Some things I'm interested in:
- Sensors (ToF, Motion Contrast, etc.)
- ML for Imaging
- Processing sensor data
- HPC and Automation for real-world applications
Some personal facts:
- I like capturing low-light images.
- Listening to music
- Driving (I enjoy driving long distances)
- I collect a lot of superhero merchandise and am fond of bubble tea.
Publications:
- Structured light with a million light planes per second - Dhawal Sirikonda, Praneeth Chakravarthula, Ioannis Gkioulekas, Adithya Pediredla. arXiv, 2025.
- GSN: Generalisable Segmentation in Neural Radiance Field - Vinayak Gupta, Rahul Goel, Dhawal Sirikonda, P. J. Narayanan. AAAI '24, 2024.
- FusedRF: Fusing Multiple Radiance Fields - Rahul Goel, Dhawal Sirikonda, Rajvi Shah, P. J. Narayanan. XRNeRF CVPR Workshop Paper, 2023.
- Interactive Segmentation of Radiance Fields - Rahul Goel*, Dhawal Sirikonda*, Saurabh Saini, P. J. Narayanan. CVPR '23, 2023.
- Real-Time Rendering of Arbitrary Surface Geometries using Learnt Transfer - Dhawal Sirikonda, Aakash KT, P. J. Narayanan. ICVGIP '22, 2022.
- Learnt Transfer for Surface Geometries - Dhawal Sirikonda, Aakash KT, P. J. Narayanan. HPG '22, 2022.
- StyleTRF: Stylizing Tensorial Radiance Fields - Rahul Goel*, Dhawal Sirikonda*, Saurabh Saini, P. J. Narayanan. ICVGIP '22, 2022.
- PRTT: Precomputed Radiance Transfer Textures - Dhawal Sirikonda, Aakash KT, P. J. Narayanan. arXiv, 2022.
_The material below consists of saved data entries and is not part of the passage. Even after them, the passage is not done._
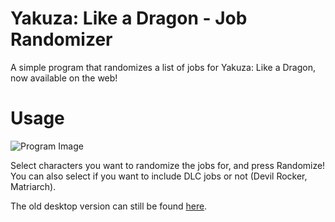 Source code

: # Yakuza: Like a Dragon - Job Randomizer
A simple program that randomizes a list of jobs for Yakuza: Like a Dragon, now available on the web!

# Usage
![Program Image](https://cdn.discordapp.com/attachments/662715711017320524/820140507283587152/unknown.png)

Select characters you want to randomize the jobs for, and press Randomize! You can also select if you want to include DLC jobs or not (Devil Rocker, Matriarch).

The old desktop version can still be found [here](https://github.com/hoXyy/YakuzaLAD_JobRandomizer/tree/desktop).
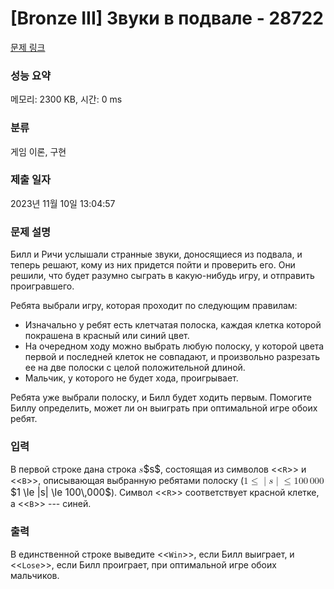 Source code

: # [Bronze III] Звуки в подвале - 28722 

[문제 링크](https://www.acmicpc.net/problem/28722) 

### 성능 요약

메모리: 2300 KB, 시간: 0 ms

### 분류

게임 이론, 구현

### 제출 일자

2023년 11월 10일 13:04:57

### 문제 설명

<p>Билл и Ричи услышали странные звуки, доносящиеся из подвала, и теперь решают, кому из них придется пойти и проверить его. Они решили, что будет разумно сыграть в какую-нибудь игру, и отправить проигравшего.</p>

<p>Ребята выбрали игру, которая проходит по следующим правилам:</p>

<ul>
	<li>Изначально у ребят есть клетчатая полоска, каждая клетка которой покрашена в красный или синий цвет.</li>
	<li>На очередном ходу можно выбрать любую полоску, у которой цвета первой и последней клеток не совпадают, и произвольно разрезать ее на две полоски с целой положительной длиной.</li>
	<li>Мальчик, у которого не будет хода, проигрывает.</li>
</ul>

<p>Ребята уже выбрали полоску, и Билл будет ходить первым. Помогите Биллу определить, может ли он выиграть при оптимальной игре обоих ребят.</p>

### 입력 

 <p>В первой строке дана строка <mjx-container class="MathJax" jax="CHTML" style="font-size: 109%; position: relative;"><mjx-math class="MJX-TEX" aria-hidden="true"><mjx-mi class="mjx-i"><mjx-c class="mjx-c1D460 TEX-I"></mjx-c></mjx-mi></mjx-math><mjx-assistive-mml unselectable="on" display="inline"><math xmlns="http://www.w3.org/1998/Math/MathML"><mi>s</mi></math></mjx-assistive-mml><span aria-hidden="true" class="no-mathjax mjx-copytext">$s$</span></mjx-container>, состоящая из символов <<<code>R</code>>> и <<<code>B</code>>>, описывающая выбранную ребятами полоску (<mjx-container class="MathJax" jax="CHTML" style="font-size: 109%; position: relative;"><mjx-math class="MJX-TEX" aria-hidden="true"><mjx-mn class="mjx-n"><mjx-c class="mjx-c31"></mjx-c></mjx-mn><mjx-mo class="mjx-n" space="4"><mjx-c class="mjx-c2264"></mjx-c></mjx-mo><mjx-texatom space="4" texclass="ORD"><mjx-mo class="mjx-n"><mjx-c class="mjx-c7C"></mjx-c></mjx-mo></mjx-texatom><mjx-mi class="mjx-i"><mjx-c class="mjx-c1D460 TEX-I"></mjx-c></mjx-mi><mjx-texatom texclass="ORD"><mjx-mo class="mjx-n"><mjx-c class="mjx-c7C"></mjx-c></mjx-mo></mjx-texatom><mjx-mo class="mjx-n" space="4"><mjx-c class="mjx-c2264"></mjx-c></mjx-mo><mjx-mn class="mjx-n" space="4"><mjx-c class="mjx-c31"></mjx-c><mjx-c class="mjx-c30"></mjx-c><mjx-c class="mjx-c30"></mjx-c></mjx-mn><mjx-mstyle><mjx-mspace style="width: 0.167em;"></mjx-mspace></mjx-mstyle><mjx-mn class="mjx-n"><mjx-c class="mjx-c30"></mjx-c><mjx-c class="mjx-c30"></mjx-c><mjx-c class="mjx-c30"></mjx-c></mjx-mn></mjx-math><mjx-assistive-mml unselectable="on" display="inline"><math xmlns="http://www.w3.org/1998/Math/MathML"><mn>1</mn><mo>≤</mo><mrow data-mjx-texclass="ORD"><mo stretchy="false">|</mo></mrow><mi>s</mi><mrow data-mjx-texclass="ORD"><mo stretchy="false">|</mo></mrow><mo>≤</mo><mn>100</mn><mstyle scriptlevel="0"><mspace width="0.167em"></mspace></mstyle><mn>000</mn></math></mjx-assistive-mml><span aria-hidden="true" class="no-mathjax mjx-copytext">$1 \le |s| \le 100\,000$</span></mjx-container>). Символ <<<code>R</code>>> соответствует красной клетке, а <<<code>B</code>>>  --- синей.</p>

### 출력 

 <p>В единственной строке выведите <<<code>Win</code>>>, если Билл выиграет, и <<<code>Lose</code>>>, если Билл проиграет, при оптимальной игре обоих мальчиков.</p>

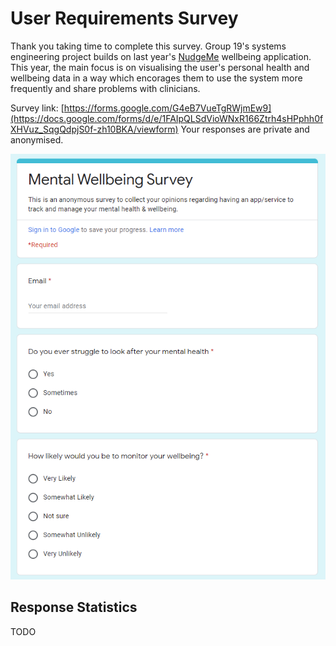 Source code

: # User Requirements Survey

Thank you taking time to complete this survey. Group 19's systems engineering project builds on last year's [NudgeMe](http://students.cs.ucl.ac.uk/2020/group26/) wellbeing application. This year, the main focus is on visualising the user's personal health and wellbeing data in a way which encorages them to use the system more frequently and share problems with clinicians. 

Survey link: [https://forms.google.com/G4eB7VueTgRWjmEw9](https://docs.google.com/forms/d/e/1FAIpQLSdVioWNxR166Ztrh4sHPphh0fXHVuz_SqgQdpjS0f-zh10BKA/viewform)
Your responses are private and anonymised.

<img src='./images/Capture.PNG'>

## Response Statistics

TODO
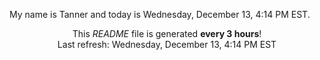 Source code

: My name is Tanner and today is Wednesday, December 13, 4:14 PM EST.

<p align="center">This <i>README</i> file is generated <b>every 3 hours</b>!</br>Last refresh: Wednesday, December 13, 4:14 PM EST<br /></p>
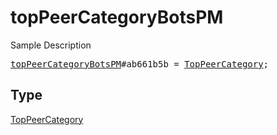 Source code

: # topPeerCategoryBotsPM

Sample Description

<pre>
<a href="../constructor/topPeerCategoryBotsPM.md">topPeerCategoryBotsPM</a>#ab661b5b = <a href="../type/TopPeerCategory.md">TopPeerCategory</a>;</pre>

## Type

<a href="../type/TopPeerCategory.md">TopPeerCategory</a>
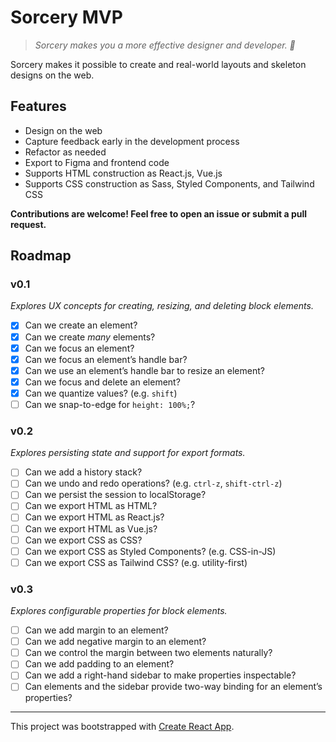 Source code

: # Sorcery MVP

> _Sorcery makes you a more effective designer and developer. 🔮_

Sorcery makes it possible to create and real-world layouts and skeleton designs on the web.

## Features

- Design on the web
- Capture feedback early in the development process
- Refactor as needed
- Export to Figma and frontend code
- Supports HTML construction as React.js, Vue.js
- Supports CSS construction as Sass, Styled Components, and Tailwind CSS

**Contributions are welcome! Feel free to open an issue or submit a pull request.**

## Roadmap

### v0.1

_Explores UX concepts for creating, resizing, and deleting block elements._

- [x] Can we create an element?
- [x] Can we create _many_ elements?
- [x] Can we focus an element?
- [x] Can we focus an element’s handle bar?
- [x] Can we use an element’s handle bar to resize an element?
- [x] Can we focus and delete an element?
- [x] Can we quantize values? (e.g. `shift`)
- [ ] Can we snap-to-edge for `height: 100%;`?

### v0.2

_Explores persisting state and support for export formats._

- [ ] Can we add a history stack?
- [ ] Can we undo and redo operations? (e.g. `ctrl-z`, `shift-ctrl-z`)
- [ ] Can we persist the session to localStorage?
- [ ] Can we export HTML as HTML?
- [ ] Can we export HTML as React.js?
- [ ] Can we export HTML as Vue.js?
- [ ] Can we export CSS as CSS?
- [ ] Can we export CSS as Styled Components? (e.g. CSS-in-JS)
- [ ] Can we export CSS as Tailwind CSS? (e.g. utility-first)

### v0.3

_Explores configurable properties for block elements._

- [ ] Can we add margin to an element?
- [ ] Can we add negative margin to an element?
- [ ] Can we control the margin between two elements naturally?
- [ ] Can we add padding to an element?
- [ ] Can we add a right-hand sidebar to make properties inspectable?
- [ ] Can elements and the sidebar provide two-way binding for an element’s properties?

---

This project was bootstrapped with [Create React App](https://github.com/facebook/create-react-app).
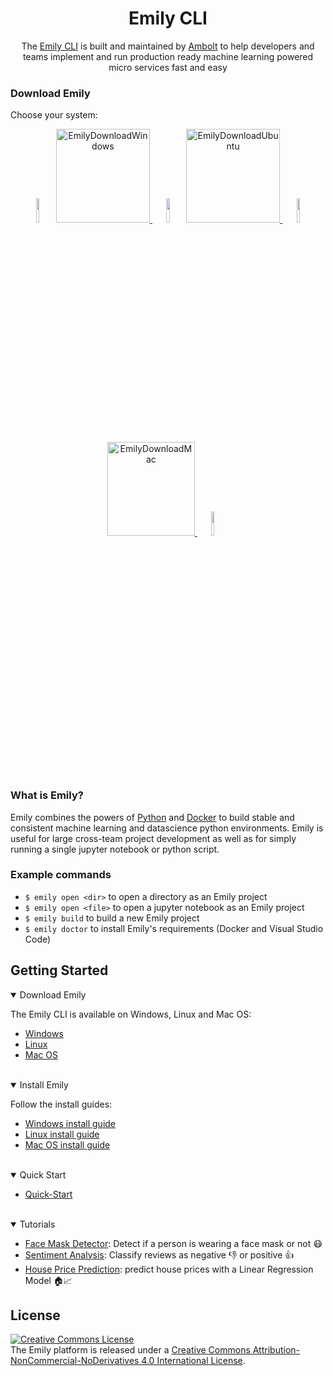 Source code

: <div align="center">
<h1>Emily CLI</h1>
The <a href="https://ambolt.io/emily-ai/">Emily CLI</a> is built and maintained by <a href="https://ambolt.io/">Ambolt</a> to help developers and teams implement and run production ready machine learning powered micro services fast and easy
</div>
                                            
                                             
### Download Emily
Choose your system:
<p align="center">
  
<img src="https://upload.wikimedia.org/wikipedia/commons/thumb/0/00/Antonia_Sautter_Creations.png/180px-Antonia_Sautter_Creations.png" width="10%">
  
<a href="https://github.com/amboltio/emily-cli/releases/latest/download/emily-installer.exe">
  <img alt="EmilyDownloadWindows" src="https://upload.wikimedia.org/wikipedia/commons/5/5f/Windows_logo_-_2012.svg" 
       width="150" height="150">
</a>
  
  <img src="https://upload.wikimedia.org/wikipedia/commons/thumb/0/00/Antonia_Sautter_Creations.png/180px-Antonia_Sautter_Creations.png" width="10%">
  
<a href="https://github.com/amboltio/emily-cli/releases/latest/download/linux.zip">
  <img alt="EmilyDownloadUbuntu" src="https://upload.wikimedia.org/wikipedia/commons/thumb/a/ab/Logo-ubuntu_cof-orange-hex.svg/428px-Logo-ubuntu_cof-orange-hex.svg.png" 
       width=150" height="150">
</a>

<img src="https://upload.wikimedia.org/wikipedia/commons/thumb/0/00/Antonia_Sautter_Creations.png/180px-Antonia_Sautter_Creations.png" width="10%">
                              
<a href="https://github.com/amboltio/emily-cli/releases/latest/download/emily.pkg">
  <img alt="EmilyDownloadMac" src="https://upload.wikimedia.org/wikipedia/commons/thumb/1/1b/Apple_logo_grey.svg/640px-Apple_logo_grey.svg.png" 
       width=140" height="150">
</a>   
  
  <img src="https://upload.wikimedia.org/wikipedia/commons/thumb/0/00/Antonia_Sautter_Creations.png/180px-Antonia_Sautter_Creations.png" width="10%">
  

  
</p>

<br> 
                                            
### What is Emily?
Emily combines the powers of [Python](https://www.python.org/) and [Docker](https://www.docker.com/) to build stable and consistent machine learning and datascience python environments. Emily is useful for large cross-team project development as well as for simply running a single jupyter notebook or python script.

### Example commands
- ``$ emily open <dir>`` to open a directory as an Emily project 
- ``$ emily open <file>`` to open a jupyter notebook as an Emily project  
- ``$ emily build`` to build a new Emily project 
- ``$ emily doctor`` to install Emily's requirements (Docker and Visual Studio Code)


## Getting Started
<details open>
<summary>Download Emily</summary>

The Emily CLI is available on Windows, Linux and Mac OS:
- <a href="https://github.com/amboltio/emily-cli/releases/latest/download/emily-installer.exe">Windows</a>
- <a href="https://github.com/amboltio/emily-cli/releases/latest/download/linux.zip">Linux</a> 
- <a href="https://github.com/amboltio/emily-cli/releases/latest/download/emily.pkg">Mac OS</a> 
                                                                                              
</details>
<br>
<details open>
<summary>Install Emily</summary>

Follow the install guides:

- <a href="https://github.com/amboltio/emily-cli/wiki/How-to-install-Emily-on-Windows">Windows install guide</a>
- <a href="https://github.com/amboltio/emily-cli/wiki/How-to-install-Emily-on-Linux">Linux install guide</a>
- <a href="https://github.com/amboltio/emily-cli/wiki/How-to-install-emily-on-Mac">Mac OS install guide</a>

</details>
<br>

<details open>
<summary>Quick Start</summary>

* [Quick-Start](https://github.com/amboltio/emily-cli/wiki/Quick-Start)
</details>
<br>

<details open>
<summary>Tutorials</summary>

* [Face Mask Detector](https://github.com/amboltio/emily-cli/tree/main/tutorials/face-mask-detector): Detect if a person is wearing a face mask or not 😷
* [Sentiment Analysis](https://github.com/amboltio/emily-cli/tree/main/tutorials/sentiment-analysis): Classify reviews as negative 👎 or positive 👍  
* [House Price Prediction](https://github.com/amboltio/emily-cli/tree/main/tutorials/house-price-prediction): predict house prices with a Linear Regression Model 🏠📈 

[comment]: <> (* [Text Recognition]&#40;https://github.com/amboltio/emily-cli/tree/main/tutorials/text-recognition&#41;: Learn how to train, evaluate and predict sentences with a fully connected PyTorch classifier implemented in the Emily API template.)
</details>

## License
<a rel="license" href="http://creativecommons.org/licenses/by-nc-nd/4.0/"><img alt="Creative Commons License" style="border-width:0" src="https://i.creativecommons.org/l/by-nc-nd/4.0/88x31.png" /></a><br />The Emily platform is released under a <a rel="license" href="http://creativecommons.org/licenses/by-nc-nd/4.0/">Creative Commons Attribution-NonCommercial-NoDerivatives 4.0 International License</a>.


[comment]: <> (## Privacy Policy)

[comment]: <> (The Emily CLI collects no data by default.)

[comment]: <> (If you opt in to share anonumous usage data, you will be sharing:)

[comment]: <> (* Log-data produced by the Emily CLI in case of crashes. - You will be prompted for acknowledgement each time.)

[comment]: <> (* Basic usage of the CLI: installation, updates, command usage)
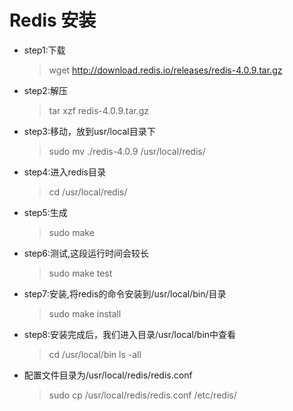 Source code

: # Redis 安装

- step1:下载

  > wget http://download.redis.io/releases/redis-4.0.9.tar.gz

- step2:解压

  > tar xzf redis-4.0.9.tar.gz

- step3:移动，放到usr/local⽬录下

  > sudo mv ./redis-4.0.9 /usr/local/redis/

- step4:进⼊redis⽬录

  > cd /usr/local/redis/

- step5:生成

  > sudo make

- step6:测试,这段运⾏时间会较⻓

  > sudo make test

- step7:安装,将redis的命令安装到/usr/local/bin/⽬录

  > sudo make install

- step8:安装完成后，我们进入目录/usr/local/bin中查看

  > cd /usr/local/bin
  > ls -all

- 配置⽂件⽬录为/usr/local/redis/redis.conf

  > sudo cp /usr/local/redis/redis.conf /etc/redis/ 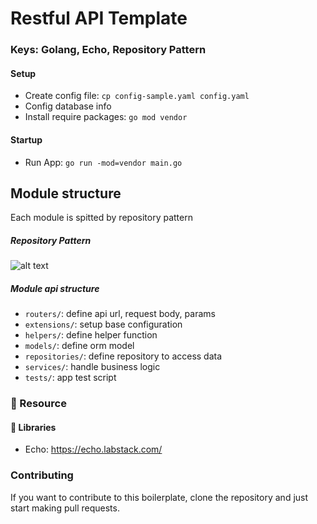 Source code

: # Restful API Template
### Keys: Golang, Echo, Repository Pattern

#### Setup
* Create config file: `cp config-sample.yaml config.yaml`
* Config database info
* Install require packages: `go mod vendor`

#### Startup
* Run App: `go run -mod=vendor main.go`

## Module structure
Each module is spitted by repository pattern
##### Repository Pattern
![alt text](https://imgur.com/VWxivOX.png "Repository Pattern")


##### Module api structure
* `routers/`: define api url, request body, params
* `extensions/`: setup base configuration
* `helpers/`: define helper function
* `models/`: define orm model  
* `repositories/`: define repository to access data
* `services/`: handle business logic
* `tests/`: app test script

### 📙 Resource

#### 📙 Libraries
- Echo: https://echo.labstack.com/

### Contributing
If you want to contribute to this boilerplate, clone the repository and just start making pull requests.
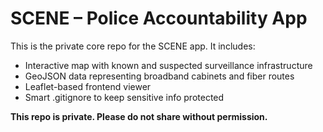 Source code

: # SCENE – Police Accountability App

This is the private core repo for the SCENE app. It includes:

- Interactive map with known and suspected surveillance infrastructure
- GeoJSON data representing broadband cabinets and fiber routes
- Leaflet-based frontend viewer
- Smart .gitignore to keep sensitive info protected

**This repo is private. Please do not share without permission.** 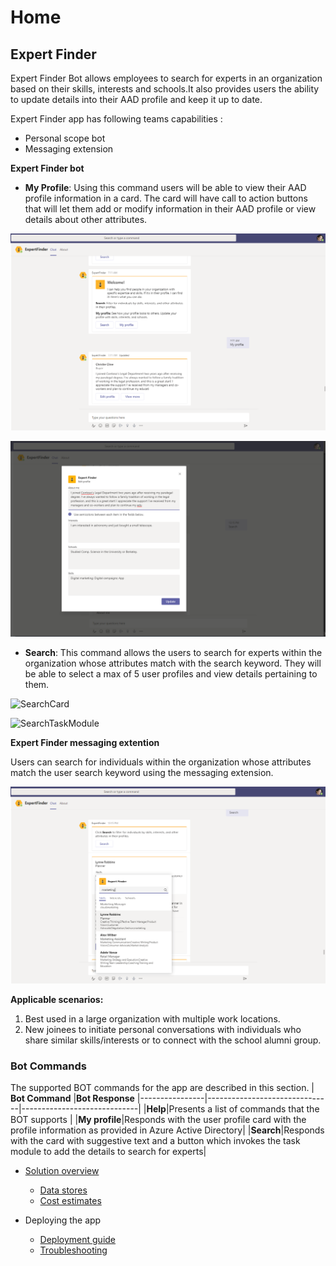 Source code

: # Home
## Expert Finder
Expert Finder Bot allows employees to search for experts in an organization based on their skills, interests and schools.It also provides users the ability to update details into their AAD profile and keep it up to date.

Expert Finder app has following teams capabilities :
- Personal scope bot
- Messaging extension

**Expert Finder bot**
 - **My Profile**: Using this command users will be able to view their AAD profile information in a card. The card will have call to action buttons that will let them add or modify information in their AAD profile or view details about other attributes.

![MyProfileCard](/wiki/images/MyProfileCard.png)

![EditProfile](/wiki/images/EditProfile.png)

 - **Search**: This command allows the users to search for experts within the organization whose attributes match with the search keyword. They will be able to select a max of 5 user profiles and view details pertaining to them.
 
![SearchCard](/wiki/images/SearchFeature.png)

![SearchTaskModule](/wiki/images/SearchTaskModule.png)

 **Expert Finder messaging extention**
 
 Users can search for individuals within the organization whose attributes match the user search keyword using the messaging extension.

![MessagingExtension](/wiki/images/MessagingExtension.png)

**Applicable scenarios:**
1. Best used in a large organization with multiple work locations. 
2. New joinees to initiate personal conversations with individuals who share similar skills/interests or to connect with the school alumni group.

### **Bot Commands**
The supported BOT commands for the app are described in this section.
| **Bot Command** |**Bot Response**
|----------------|-------------------------------|-----------------------------|
|**Help**|Presents a list of commands that the BOT supports |
|**My profile**|Responds with the user profile card with the profile information as provided in Azure Active Directory|
|**Search**|Responds with the card with suggestive text and a button which invokes the task module to add the details to search for experts|

-   [Solution overview](Solution-Overview)

      -   [Data stores](Data-Stores)
      -   [Cost estimates](Cost-Estimates)

-   Deploying the app

    -  [Deployment guide](Deployment-Guide)
    -  [Troubleshooting](Troubleshooting) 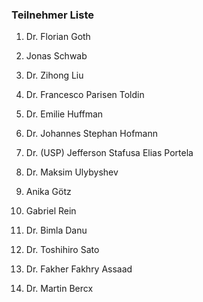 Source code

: ### Teilnehmer Liste 


1.   Dr.  Florian  Goth  

2.   Jonas  Schwab 

3.   Dr.  Zihong  Liu 

4.   Dr.  Francesco  Parisen Toldin 

5.   Dr.  Emilie  Huffman

6.   Dr.  Johannes Stephan Hofmann

7.   Dr. (USP) Jefferson Stafusa Elias Portela

8.   Dr.  Maksim  Ulybyshev 

9.   Anika  Götz 

10.  Gabriel Rein 

11.  Dr.  Bimla  Danu 

12.  Dr.  Toshihiro Sato  

13.  Dr.  Fakher Fakhry Assaad

14.  Dr.  Martin Bercx    
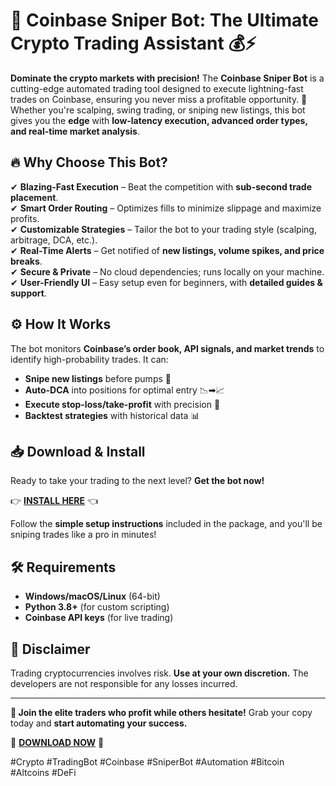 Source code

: # 🚀 Coinbase Sniper Bot: The Ultimate Crypto Trading Assistant 💰⚡  

**Dominate the crypto markets with precision!** The **Coinbase Sniper Bot** is a cutting-edge automated trading tool designed to execute lightning-fast trades on Coinbase, ensuring you never miss a profitable opportunity. 🎯 Whether you're scalping, swing trading, or sniping new listings, this bot gives you the **edge** with **low-latency execution, advanced order types, and real-time market analysis**.  

## 🔥 **Why Choose This Bot?**  
✔ **Blazing-Fast Execution** – Beat the competition with **sub-second trade placement**.  
✔ **Smart Order Routing** – Optimizes fills to minimize slippage and maximize profits.  
✔ **Customizable Strategies** – Tailor the bot to your trading style (scalping, arbitrage, DCA, etc.).  
✔ **Real-Time Alerts** – Get notified of **new listings, volume spikes, and price breaks**.  
✔ **Secure & Private** – No cloud dependencies; runs locally on your machine.  
✔ **User-Friendly UI** – Easy setup even for beginners, with **detailed guides & support**.  

## ⚙ **How It Works**  
The bot monitors **Coinbase’s order book, API signals, and market trends** to identify high-probability trades. It can:  
- **Snipe new listings** before pumps 🚀  
- **Auto-DCA** into positions for optimal entry 📉➡📈  
- **Execute stop-loss/take-profit** with precision 🎯  
- **Backtest strategies** with historical data 📊  

## 📥 **Download & Install**  
Ready to take your trading to the next level? **Get the bot now!**  

👉 **[INSTALL HERE](https://kloentinskd.shop)** 👈  

Follow the **simple setup instructions** included in the package, and you'll be sniping trades like a pro in minutes!  

## 🛠 **Requirements**  
- **Windows/macOS/Linux** (64-bit)  
- **Python 3.8+** (for custom scripting)  
- **Coinbase API keys** (for live trading)  

## 📜 **Disclaimer**  
Trading cryptocurrencies involves risk. **Use at your own discretion.** The developers are not responsible for any losses incurred.  

---

**🚀 Join the elite traders who profit while others hesitate!** Grab your copy today and **start automating your success.**  

🔗 **[DOWNLOAD NOW](https://kloentinskd.shop)** 🔗  

#Crypto #TradingBot #Coinbase #SniperBot #Automation #Bitcoin #Altcoins #DeFi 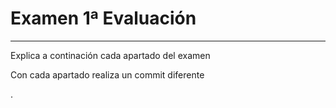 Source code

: # Examen 1ª Evaluación

---

Explica a continación cada apartado del examen

Con cada apartado realiza un commit diferente

.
- Transfer Textures for Fast Precomputed Radiance Transfer - Dhawal Sirikonda, Aakash KT, P. J. Narayanan. EuroGraphics '22, 2022.
- Neural View Synthesis with Appearance Editing from Unstructured Images - Pulkit Gera, Aakash KT, Dhawal Sirikonda, P. J. Narayanan. ICVGIP '21, 2021.
- Appearance Editing with Free-viewpoint Neural Rendering - Pulkit Gera, Aakash KT, Dhawal Sirikonda, Parikshit Sakurikar, P. J. Narayanan. arXiv, 2021.
(* = Equal contribution)
Projects:
- Using AO to Sculpt and Steer Light Planes at High Speeds for Scanning Applications: (Research Project) - This project focuses on leveraging Acousto-Optic (AO) techniques to dynamically sculpt and steer light planes at high speeds, enabling efficient and precise scanning applications.
- Underwater Communication: (Research Project) - This project explores the use of Acousto-Optic (AO) sculpting techniques to enhance underwater communication systems.
- Object retrieval from Radiance Fields: (Research Project in collaboration with Dr. Rajvi Shah) - Interactive object and sub-scene retrieval from scenes represented as Radiance Fields. The work involves growing high-confidence object content to encompass intricate details, aiming for accurate retrieval.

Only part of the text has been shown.